Give only the number of lines in these records that contain the word "width".

═════ Material for this exercise

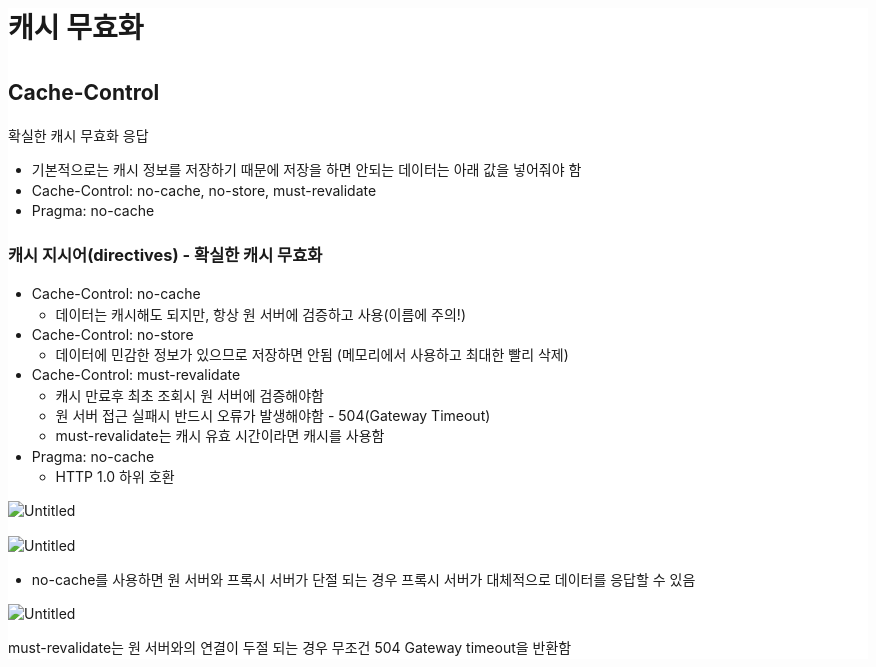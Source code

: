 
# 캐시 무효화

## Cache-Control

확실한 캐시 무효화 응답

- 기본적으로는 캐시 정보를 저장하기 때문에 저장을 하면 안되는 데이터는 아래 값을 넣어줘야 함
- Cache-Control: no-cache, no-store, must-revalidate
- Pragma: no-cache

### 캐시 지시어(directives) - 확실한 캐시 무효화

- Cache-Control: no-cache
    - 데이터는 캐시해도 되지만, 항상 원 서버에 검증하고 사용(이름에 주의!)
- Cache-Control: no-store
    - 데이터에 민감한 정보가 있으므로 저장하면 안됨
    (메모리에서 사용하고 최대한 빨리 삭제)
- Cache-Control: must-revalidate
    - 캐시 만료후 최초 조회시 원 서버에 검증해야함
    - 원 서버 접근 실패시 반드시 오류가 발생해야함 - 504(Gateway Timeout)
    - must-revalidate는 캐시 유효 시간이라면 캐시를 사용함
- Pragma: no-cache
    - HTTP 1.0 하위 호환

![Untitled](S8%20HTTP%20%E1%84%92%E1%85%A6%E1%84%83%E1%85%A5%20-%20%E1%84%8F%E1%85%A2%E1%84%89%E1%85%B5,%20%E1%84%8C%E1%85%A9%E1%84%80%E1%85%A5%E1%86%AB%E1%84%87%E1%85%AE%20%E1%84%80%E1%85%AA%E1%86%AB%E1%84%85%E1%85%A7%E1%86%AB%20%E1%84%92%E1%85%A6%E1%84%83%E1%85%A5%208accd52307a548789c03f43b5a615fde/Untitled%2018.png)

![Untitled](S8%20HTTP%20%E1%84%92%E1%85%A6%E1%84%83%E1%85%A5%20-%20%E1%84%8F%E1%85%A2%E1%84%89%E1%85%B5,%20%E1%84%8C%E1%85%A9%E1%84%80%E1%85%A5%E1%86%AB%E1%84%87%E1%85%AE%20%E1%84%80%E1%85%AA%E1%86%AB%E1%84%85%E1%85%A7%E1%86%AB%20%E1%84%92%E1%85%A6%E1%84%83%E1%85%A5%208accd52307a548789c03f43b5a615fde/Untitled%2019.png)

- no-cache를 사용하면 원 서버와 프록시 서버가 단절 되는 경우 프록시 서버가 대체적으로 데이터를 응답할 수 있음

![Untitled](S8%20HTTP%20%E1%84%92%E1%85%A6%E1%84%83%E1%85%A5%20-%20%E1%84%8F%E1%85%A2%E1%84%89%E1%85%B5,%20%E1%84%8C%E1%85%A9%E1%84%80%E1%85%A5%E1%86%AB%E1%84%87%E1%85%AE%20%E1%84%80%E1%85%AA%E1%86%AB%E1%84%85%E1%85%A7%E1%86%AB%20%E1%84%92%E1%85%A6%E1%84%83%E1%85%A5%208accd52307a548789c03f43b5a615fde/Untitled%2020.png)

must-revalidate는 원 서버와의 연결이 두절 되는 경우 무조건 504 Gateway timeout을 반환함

══════════
═════ Material for this exercise

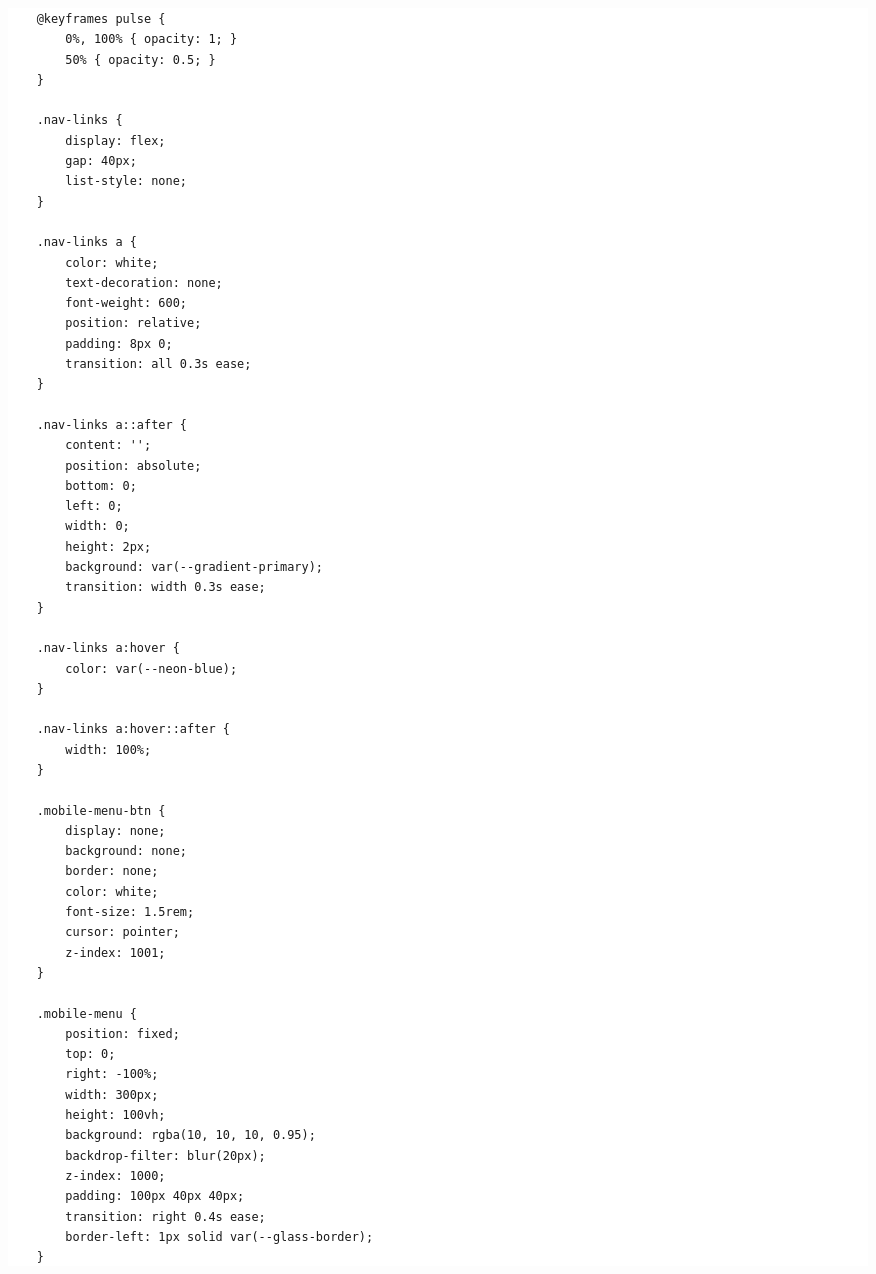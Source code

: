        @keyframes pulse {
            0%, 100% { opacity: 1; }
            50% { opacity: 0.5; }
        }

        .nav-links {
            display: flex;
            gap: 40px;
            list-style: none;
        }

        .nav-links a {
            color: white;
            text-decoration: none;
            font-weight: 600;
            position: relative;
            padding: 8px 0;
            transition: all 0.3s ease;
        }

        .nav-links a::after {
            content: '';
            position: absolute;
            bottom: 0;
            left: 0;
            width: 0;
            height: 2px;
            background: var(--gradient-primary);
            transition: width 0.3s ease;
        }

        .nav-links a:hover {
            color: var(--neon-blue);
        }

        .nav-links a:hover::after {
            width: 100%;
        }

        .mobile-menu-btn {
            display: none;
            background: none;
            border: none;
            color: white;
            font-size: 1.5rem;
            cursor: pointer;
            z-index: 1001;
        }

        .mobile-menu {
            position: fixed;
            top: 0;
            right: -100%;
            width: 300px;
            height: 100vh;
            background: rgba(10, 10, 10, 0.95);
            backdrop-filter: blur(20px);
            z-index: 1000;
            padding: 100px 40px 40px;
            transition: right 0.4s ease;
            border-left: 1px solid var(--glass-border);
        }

══════════

■ Answer to this exercise: 4